虹誓的声音从通讯器传来:“维度折叠技术理论上可以无限叠加,只要熵值不超过阈值。我和Ω-7的意识结构互补——我是高度有序的逻辑体,他是高熵的情感漩涡。如果我们……融合,可能产生平衡,反而降低总熵值。”
“融合?”曹曦问,“像你和三个前身文明那样?”
“不。是共生。”虹誓解释,“我们保持独立意识,但共享一个意识空间。就像……同一片海洋里的不同洋流。”
“风险呢?”
“未知。可能相互增强,也可能相互污染。可能创造出全新的意识形态,也可能……双双崩溃。”
倒计时:三十二分钟。
曹曦闭上眼睛。
她的框架视觉全力运转,开始推演各种可能性:
路径A:交出虹誓,保全飞船。结果:虹誓被清除,Ω-7被清除,议会证明“反抗无效”,所有实验场永不敢觉醒。蓝星虽能存活,但会被严密监控,失去所有自主权。
路径B:尝试传送。成功率根据现有数据计算:37.4%。失败后果:引擎过载爆炸,飞船被歼星舰击毁,所有人死亡。
路径C:传送成功但Ω-7拒绝或融合失败。后果:意识污染,可能诞生不可控的怪物。
路径D:传送成功且融合成功。然后呢?面对六艘歼星舰,依然没有逃生手段。
除非……
曹曦睁开眼睛。
“如果我们传送成功,”她说,“而且Ω-7和虹誓融合出某种……新能力呢?比如,用情感共鸣影响歼星舰的操作员?或者用逻辑结构干扰他们的火控系统?”
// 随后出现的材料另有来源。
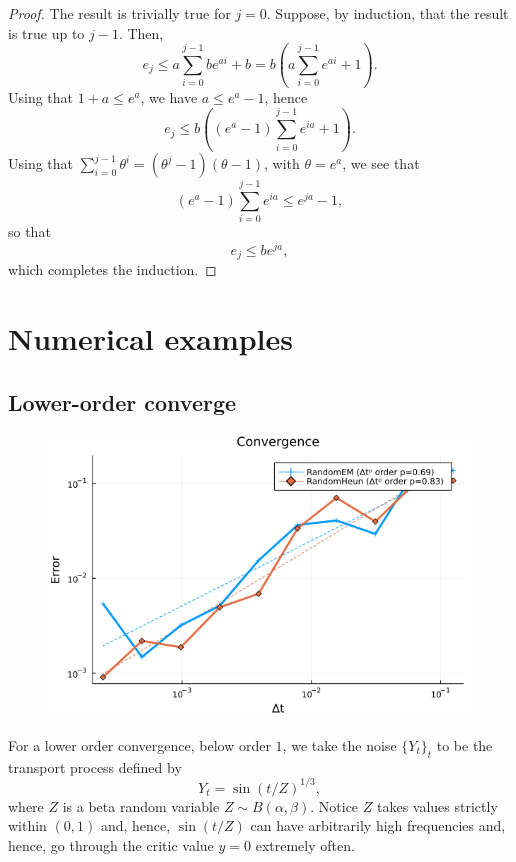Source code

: \documentclass[reqno,12pt]{amsart}
\theoremstyle{plain}%
\theoremstyle{definition}
\begin{document}
\begin{proof}
  The result is trivially true for $j=0$. Suppose, by induction, that the result is true up to $j-1$. Then,
  $$
  e_j \leq a \sum_{i=0}^{j-1} be^{ai} + b = b \left(a \sum_{i=0}^{j-1} e^{ai} + 1\right).
  $$
  Using that $1 + a \leq e^a$, we have $a \leq e^a - 1$, hence
  $$
  e_j \leq b\left((e^a - 1)\sum_{i=0}^{j-1} e^{ia} + 1\right).
  $$
  Using that $\sum_{i=0}^{j-1} \theta^i = (\theta^j - 1)(\theta - 1)$, with $\theta = e^a$, we see that
  $$
  (e^a - 1)\sum_{i=0}^{j-1} e^{ia} \leq e^{ja} - 1,
  $$
  so that
  $$
  e_j \leq be^{ja},
  $$
  which completes the induction.
\end{proof}

\section{Numerical examples}

\subsection{Lower-order converge}

\begin{figure}
  \includegraphics[scale=0.8]{img/plot_13.png}
\end{figure}

For a lower order convergence, below order $1$, we take the noise $\{Y_t\}_t$ to be the transport process defined by
$$
Y_t = \sin(t/Z)^{1/3},
$$
where $Z$ is a beta random variable $Z \sim B(\alpha, \beta)$. Notice $Z$ takes values strictly within $(0, 1)$ and, hence, $\sin(t/Z)$ can have arbitrarily high frequencies and, hence, go through the critic value $y = 0$ extremely often.
\end{document}
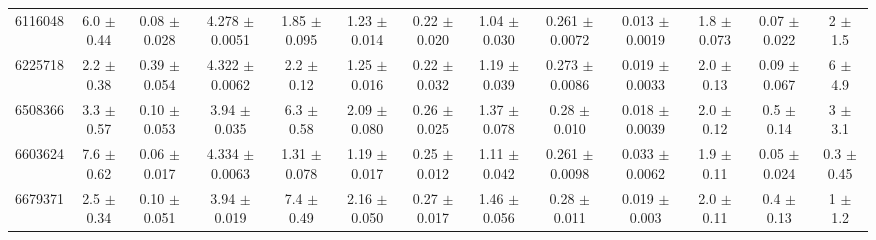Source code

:\begin{table}[H]
\begin{tabular}{c|cccccc|cccccc}
6116048  &        6.0    $\pm$  0.44   &      0.08   $\pm$  0.028  &      4.278  $\pm$  0.0051 &      1.85   $\pm$  0.095  &      1.23   $\pm$  0.014  &      0.22   $\pm$  0.020    &        1.04   $\pm$  0.030    &        0.261  $\pm$  0.0072   &        0.013  $\pm$  0.0019   &        1.8    $\pm$  0.073    &        0.07   $\pm$  0.022    &        2      $\pm$  1.5      \\
6225718  &        2.2    $\pm$  0.38   &      0.39   $\pm$  0.054  &      4.322  $\pm$  0.0062 &      2.2    $\pm$  0.12   &      1.25   $\pm$  0.016  &      0.22   $\pm$  0.032    &        1.19   $\pm$  0.039    &        0.273  $\pm$  0.0086   &        0.019  $\pm$  0.0033   &        2.0    $\pm$  0.13     &        0.09   $\pm$  0.067    &        6      $\pm$  4.9      \\
6508366  &        3.3    $\pm$  0.57   &      0.10   $\pm$  0.053  &      3.94   $\pm$  0.035  &      6.3    $\pm$  0.58   &      2.09   $\pm$  0.080  &      0.26   $\pm$  0.025    &        1.37   $\pm$  0.078    &        0.28   $\pm$  0.010    &        0.018  $\pm$  0.0039   &        2.0    $\pm$  0.12     &        0.5    $\pm$  0.14     &        3      $\pm$  3.1      \\
6603624  &        7.6    $\pm$  0.62   &      0.06   $\pm$  0.017  &      4.334  $\pm$  0.0063 &      1.31   $\pm$  0.078  &      1.19   $\pm$  0.017  &      0.25   $\pm$  0.012    &        1.11   $\pm$  0.042    &        0.261  $\pm$  0.0098   &        0.033  $\pm$  0.0062   &        1.9    $\pm$  0.11     &        0.05   $\pm$  0.024    &        0.3    $\pm$  0.45     \\
6679371  &        2.5    $\pm$  0.34   &      0.10   $\pm$  0.051  &      3.94   $\pm$  0.019  &      7.4    $\pm$  0.49   &      2.16   $\pm$  0.050  &      0.27   $\pm$  0.017    &        1.46   $\pm$  0.056    &        0.28   $\pm$  0.011    &        0.019  $\pm$  0.003    &        2.0    $\pm$  0.11     &        0.4    $\pm$  0.13     &        1      $\pm$  1.2      \\

\end{tabular}
\end{table}
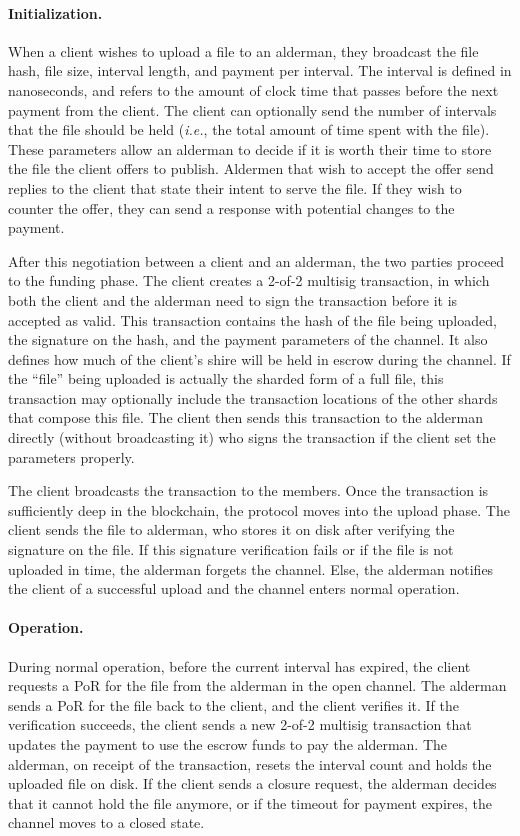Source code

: \documentclass{article}
\begin{document}
\paragraph{Initialization.} When a client wishes to upload a file to an
alderman, they broadcast the file hash, file size, interval length, and payment
per interval. The interval is defined in nanoseconds, and refers to the amount
of clock time that passes before the next payment from the client. The client
can optionally send the number of intervals that the file should be held
(\emph{i.e.}, the total amount of time spent with the file). These parameters
allow an alderman to decide if it is worth their time to store the file the
client offers to publish. Aldermen that wish to accept the offer send replies to
the client that state their intent to serve the file. If they wish to counter
the offer, they can send a response with potential changes to the payment.

After this negotiation between a client and an alderman, the two parties proceed
to the funding phase. The client creates a 2-of-2 multisig transaction, in which
both the client and the alderman need to sign the transaction before it is
accepted as valid. This transaction contains the hash of the file being
uploaded, the signature on the hash, and the payment parameters of the channel.
It also defines how much of the client's shire will be held in escrow during the
channel. If the ``file'' being uploaded is actually the sharded form of a full
file, this transaction may optionally include the transaction locations of the
other shards that compose this file. The client then sends this transaction to
the alderman directly (without broadcasting it) who signs the transaction if the
client set the parameters properly.

The client broadcasts the transaction to the members. Once the transaction is
sufficiently deep in the blockchain, the protocol moves into the upload phase.
The client sends the file to alderman, who stores it on disk after verifying
the signature on the file. If this signature verification fails or if the file
is not uploaded in time, the alderman forgets the channel. Else, the alderman
notifies the client of a successful upload and the channel enters normal operation.

\paragraph{Operation.} During normal operation, before the current interval has
expired, the client requests a PoR for the file from the alderman in the open
channel. The alderman sends a PoR for the file back to the client, and the
client verifies it. If the verification succeeds, the client sends a new 2-of-2
multisig transaction that updates the payment to use the escrow funds to pay the
alderman. The alderman, on receipt of the transaction, resets the interval count
and holds the uploaded file on disk. If the client sends a closure request, the
alderman decides that it cannot hold the file anymore, or if the timeout for
payment expires, the channel moves to a closed state.
\end{document}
“可能性存在。”虹誓说,“但需要测试。而我们没有测试时间。”
“那就边做边测试。”曹曦站起来,“伽玛-7,启动维度折叠引擎,目标Ω-7。流浪老师,准备意识稳定协议。锐牙叔叔,如果引擎过载,带大家去逃生舱——虽然逃不过歼星舰,但……总比死在爆炸中好。”
她看向舷窗外越来越亮的歼星舰主炮。
“至于我,”她说,“我会建立共鸣通道。如果失败,我会死在连接舱里。但至少……我试过了。”
锐牙想说“不行”,但话堵在喉咙里。
他知道这是唯一的路。
知道这个十四岁的女孩,已经成长到可以做出这种抉择。
“我陪你去连接舱。”他最终说,“不是站在门外。是坐在你旁边。如果爆炸,我们一起。”
曹曦点头,眼眶发热但没让眼泪掉下来。
“那么,”伽玛-7的星云开始高速旋转,进入超负荷计算模式,“开始吧。瑟伦的八分钟……现在开始计时。”
三、意识海洋中的援手
维度折叠引擎启动的瞬间,整个观星者号剧烈震动。
这不是物理震动,是空间结构被强行扭曲时的“维度震荡”。走廊墙壁上的情绪感应涂层全部爆裂,露出下面漆黑的复合装甲。全息屏闪烁不定,星图投影扭曲成诡异的莫比乌斯环。
连接舱里,曹曦躺在液态能量场中,呼吸器已经摘下——她需要完全自由的意识输出。
锐牙盘腿坐在她身边,重剑横在膝上,闭着眼睛,但全身肌肉紧绷。
“启动共鸣放大协议。”伽玛-7的声音从控制台传来,“虹誓,准备逻辑载波。流浪,监控曹曦的生命体征。引擎功率30%……50%……70%……”
曹曦感到自己的意识被“拉伸”。
像一根橡皮筋被拉长到极限,然后继续拉。她的共鸣能力原本只能连接单个意识或小范围群体,但现在,引擎将它放大到足以覆盖五百光年的尺度。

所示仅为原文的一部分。